University of California economist Brad Delong writes in the FinancialTimes:
A spokesperson for Standard & Poor’s said on Monday that there was an “at least a one-in-three likelihood” that the rating agency “could lower” its long-term view on the US within two years. US equities quickly dropped by more than 1.5 per cent. Importantly, however, the dollar did not weaken and US Treasury interest rates did not rise. The reason for this unexpected pattern is simple: the markets think this move is important not because it signals something fundamental about the economy, but because of the political impact it will have in Washington.
So what is going on? A sovereign-debt downgrade is supposed to mean that a government’s finances have become shakier. This means that the likelihood of internal price inflation is higher, the future value of the nominal exchange rate is likely to be lower, and the possibility that creditors might not get their money back in the form and at the time they had contracted for had gone up.
But if this were true the value of the dollar should have fallen on Monday. At the same time nominal interest rates on US debt should also have risen. The value of equities, meanwhile, could have gone either way: macroeconomic chaos would diminish future profits, but stocks have always been and remain a hedge against inflation.
But that is not what happened here. Instead equities fell, the dollar rose and nominal Treasury interest rates were unchanged. Given this, there are two things to bear in mind. First, you can go insane trying to over-interpret short-term market movements. Second, news comes in flavours: new news, old news, no news and political news. And it is important to understand which type this was.
If S&P’s announcement were genuine “new news” to the market, we would have expected to see the standard pattern: equities down, dollar down, rates up.

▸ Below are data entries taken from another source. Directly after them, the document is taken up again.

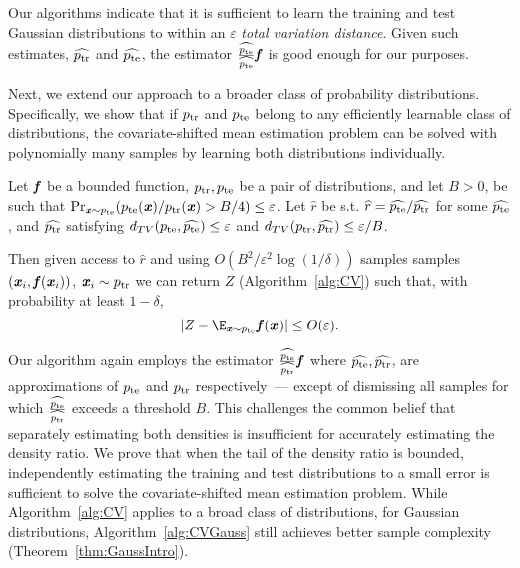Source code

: Our algorithms indicate that it is sufficient to learn the training and test Gaussian distributions to within an $\varepsilon$ {\it total variation distance}. Given such estimates, $\widehat{p_{\mathrm{tr}}}$ and $\widehat{p_{\mathrm{te}}}$, the estimator $\frac{\widehat{p_{\mathrm{te}}}}{\widehat{p_{\mathrm{te}}}}\boldsymbol{\mathit{f}}$ is good enough for our purposes. 

Next, we extend our approach to a broader class of probability distributions. Specifically, we show that if $p_{\mathrm{tr}}$ and $p_{\mathrm{te}}$ belong to any efficiently learnable class of distributions, the covariate-shifted mean estimation problem can be solved with polynomially many samples by learning both distributions individually.

\begin{theorem}\label{thm:TV-Intro}
Let $\boldsymbol{\mathit{f}}$ be a bounded function, $p_{\mathrm{tr}}, p_{\mathrm{te}}$ be a pair of distributions, and let $B>0$, be such that $\Pr_{\boldsymbol{\mathit{x}}\sim p_{\mathrm{te}}}(p_{\mathrm{te}}(\boldsymbol{\mathit{x}})/ p_{\mathrm{tr}}(\boldsymbol{\mathit{x}}) > B/4) \leq \varepsilon$. Let $\widehat{r}$ be s.t. $\widehat{r} = \widehat{p_{\mathrm{te}}}/\widehat{p_{\mathrm{tr}}}$ for some $\widehat{p_{\mathrm{te}}}$, and $\widehat{p_{\mathrm{tr}}}$ satisfying $d_{TV}(p_{\mathrm{te}}, \widehat{p_{\mathrm{te}}}) \leq \varepsilon$ and $d_{TV}(p_{\mathrm{tr}}, \widehat{p_{\mathrm{tr}}}) \leq \varepsilon / B$.

Then given access to $\hat{r}$ and using $O(B^2/\varepsilon^2\log(1/\delta))$ samples samples $(\boldsymbol{\mathit{x}}_i, \boldsymbol{\mathit{f}}(\boldsymbol{\mathit{x}}_i))$, $\boldsymbol{\mathit{x}}_i\sim p_{\mathrm{tr}}$ we can return $Z$ (Algorithm~\ref{alg:CV}) such that, with probability at least $1-\delta$,
    \begin{equation*}
        |Z -\E_{\xx\sim \pte} \ff(\xx)| \leq O(\varepsilon).
    \end{equation*}
\end{theorem}

Our algorithm again employs the estimator $\frac{\widehat{p_{\mathrm{te}}}}{\widehat{p_{\mathrm{tr}}}}\boldsymbol{\mathit{f}}$ where $\widehat{p_{\mathrm{te}}},\widehat{p_{\mathrm{tr}}}$, are approximations of $p_{\mathrm{te}}$ and $p_{\mathrm{tr}}$ respectively~--- except of dismissing all samples for which $\frac{\widehat{p_{\mathrm{te}}}}{\widehat{p_{\mathrm{tr}}}}$ exceeds a threshold $B$. This challenges the common belief that separately estimating both densities is insufficient for accurately estimating the density ratio. We prove that when the tail of the density ratio is bounded, independently estimating the training and test distributions to a small error is sufficient to solve the covariate-shifted mean estimation problem. While Algorithm~\ref{alg:CV} applies to a broad class of distributions, for Gaussian distributions, Algorithm~\ref{alg:CVGauss} still achieves better sample complexity (Theorem~\ref{thm:GaussIntro}).


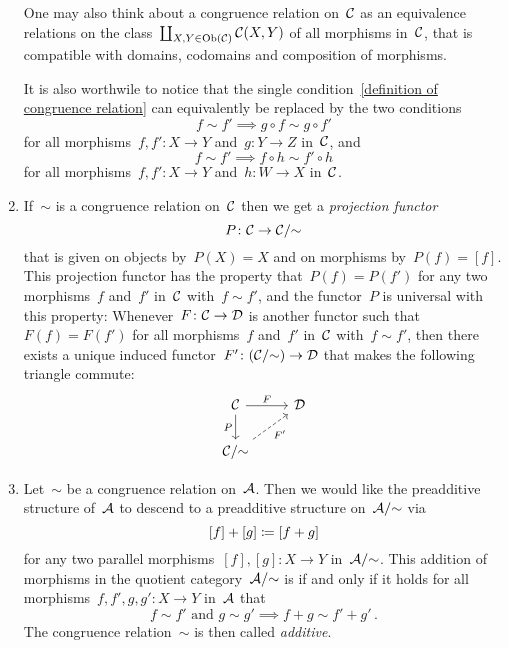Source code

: \begin{remark*}
\begin{enumerate}
      One may also think about a congruence relation on~$\mathcal{C}$ as an equivalence relations on the class~$\coprod_{X, Y \in \operatorname{Ob}(\mathcal{C})} \mathcal{C}(X,Y)$ of all morphisms in~$\mathcal{C}$, that is compatible with domains, codomains and composition of morphisms.
      
      It is also worthwile to notice that the single condition~\eqref{definition of congruence relation} can equivalently be replaced by the two conditions
      \[
                  f \sim f'
        \implies  g \circ f \sim g \circ f'
      \]
      for all morphisms~$f, f' \colon X \to Y$ and~$g \colon Y \to Z$ in~$\mathcal{C}$, and
      \[
                  f \sim f'
        \implies  f \circ h \sim f' \circ h
      \]
      for all morphisms~$f, f' \colon X \to Y$ and~$h \colon W \to X$ in~$\mathcal{C}$.
    \item
      If~$\sim$ is a congruence relation on~$\mathcal{C}$ then we get a \emph{projection functor}
      \[
                P
        \colon  \mathcal{C}
        \to     \mathcal{C}/{\sim}
      \]
      that is given on objects by~$P(X) = X$ and on morphisms by~$P(f) = [f]$.
      This projection functor has the property that~$P(f) = P(f')$ for any two morphisms~$f$ and~$f'$ in~$\mathcal{C}$ with~$f \sim f'$, and the functor~$P$ is universal with this property:
      Whenever~$F \colon \mathcal{C} \to \mathcal{D}$ is another functor such that~$F(f) = F(f')$ for all morphisms~$f$ and~$f'$ in~$\mathcal{C}$ with~$f \sim f'$, then there exists a unique induced functor~$F' \colon (\mathcal{C}/{\sim}) \to \mathcal{D}$ that makes the following triangle commute:
      \[
        \begin{tikzcd}
            \Ccat
            \arrow{r}[above]{F}
            \arrow{d}[left]{P}
          & \Dcat
          \\
            \Ccat/{\sim}
            \arrow[dashed]{ur}[below right]{F'}
          & {}
        \end{tikzcd}
      \]
    \item
      Let~$\sim$ be a congruence relation on~$\mathcal{A}$.
      Then we would like the preadditive structure of~$\mathcal{A}$ to descend to a preadditive structure on~$\mathcal{A}/{\sim}$ via
      \[
                  [f] + [g]
        \coloneqq  [f + g]
      \]
      for any two parallel morphisms~$[f], [g] \colon X \to Y$ in~$\mathcal{A}/{\sim}$.
      This addition of morphisms in the quotient category~$\mathcal{A}/{\sim}$ is {\welldef} if and only if it holds for all morphisms~$f, f', g, g' \colon X \to Y$ in~$\mathcal{A}$ that
      \[
        \text{$f \sim f'$ and~$g \sim g'$}
        \implies
        f + g \sim f' + g' \,.
      \]
      The congruence relation~$\sim$ is then called \emph{additive}.
      

\end{enumerate}
\end{remark*}
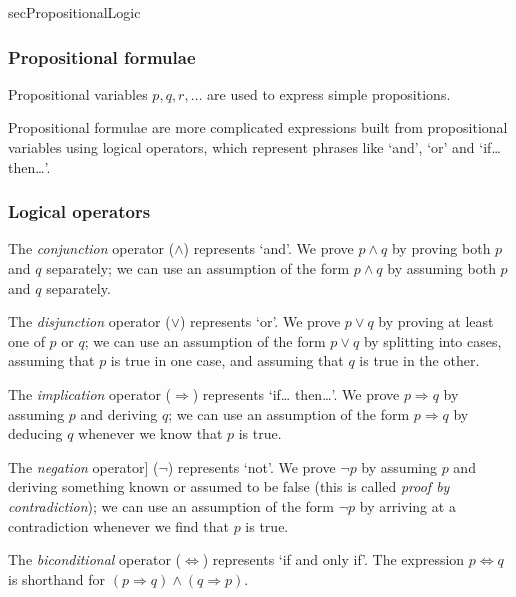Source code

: \begin{tldr}{secPropositionalLogic}

\subsubsection*{Propositional formulae}

\begin{tldrlist}
Propositional variables $p,q,r,\dots$ are used to express simple propositions.

Propositional formulae are more complicated expressions built from propositional variables using logical operators, which represent phrases like `and', `or' and `if\dots{} then\dots{}'.
\end{tldrlist}

\subsubsection*{Logical operators}

\begin{tldrlist}
The \textit{conjunction} operator ($\wedge$) represents `and'. We prove $p \wedge q$ by proving both $p$ and $q$ separately; we can use an assumption of the form $p \wedge q$ by assuming both $p$ and $q$ separately.

The \textit{disjunction} operator ($\vee$) represents `or'. We prove $p \vee q$ by proving at least one of $p$ or $q$; we can use an assumption of the form $p \vee q$ by splitting into cases, assuming that $p$ is true in one case, and assuming that $q$ is true in the other.

The \textit{implication} operator ($\Rightarrow$) represents `if\dots{} then\dots{}'. We prove $p \Rightarrow q$ by assuming $p$ and deriving $q$; we can use an assumption of the form $p \Rightarrow q$ by deducing $q$ whenever we know that $p$ is true.

The \textit{negation} operator] ($\neg$) represents `not'. We prove $\neg p$ by assuming $p$ and deriving something known or assumed to be false (this is called \textit{proof by contradiction}); we can use an assumption of the form $\neg p$ by arriving at a contradiction whenever we find that $p$ is true.

The \textit{biconditional} operator ($\Leftrightarrow$) represents `if and only if'. The expression $p \Leftrightarrow q$ is shorthand for $(p \Rightarrow q) \wedge (q \Rightarrow p)$.
\end{tldrlist}


\end{tldr}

Meanwhile, if the announcement were old news, we would have expected to see no price movements at all – the smart money would already have taken up their positions. Equally, if it were no news – if the market as a whole simply thought that S&P was irrelevant – then we would have expected to see no price movements at all. But this did not happen: we did see price movements, both in equities, and in the dollar.
Instead what we saw just what might have been expected to see if S&P’s announcement is seen not as a piece of information produced by a financial analyst studying the situation, but instead as a move by a political actor trying to nudge a government toward its preferred policies.
I think DeLong is right. While Standard & Poor's said there’s a one-in-three chance that the rating might be cut within two years, the credit agency also noted its “baseline assumption” is that Congress and the Obama Administration will come to terms on a plan to reduce record deficits. And Standard & Poor's is playing its card hoping that such an agreement is more on the GOP side of the proposal. But this isn't new news.
Here is Clive Crook on the matter in The Atlantic:
"S&P adduces no new information that I can see. Competent ratings of opaque instruments such as, oh, mortgage-backed securities would be very useful to investors (not that ratings agencies troubled to provide competent ratings in that case, obviously). But why should anybody need that kind of help in judging the soundness of US government bonds? S&P knows nothing about them that you or I don't know."
What is new in Washington is that you have a large contingent in one political party of a rightist persuasion to begin with who thinks that a work of fiction by a third tiered Russian exile is an economic treatise.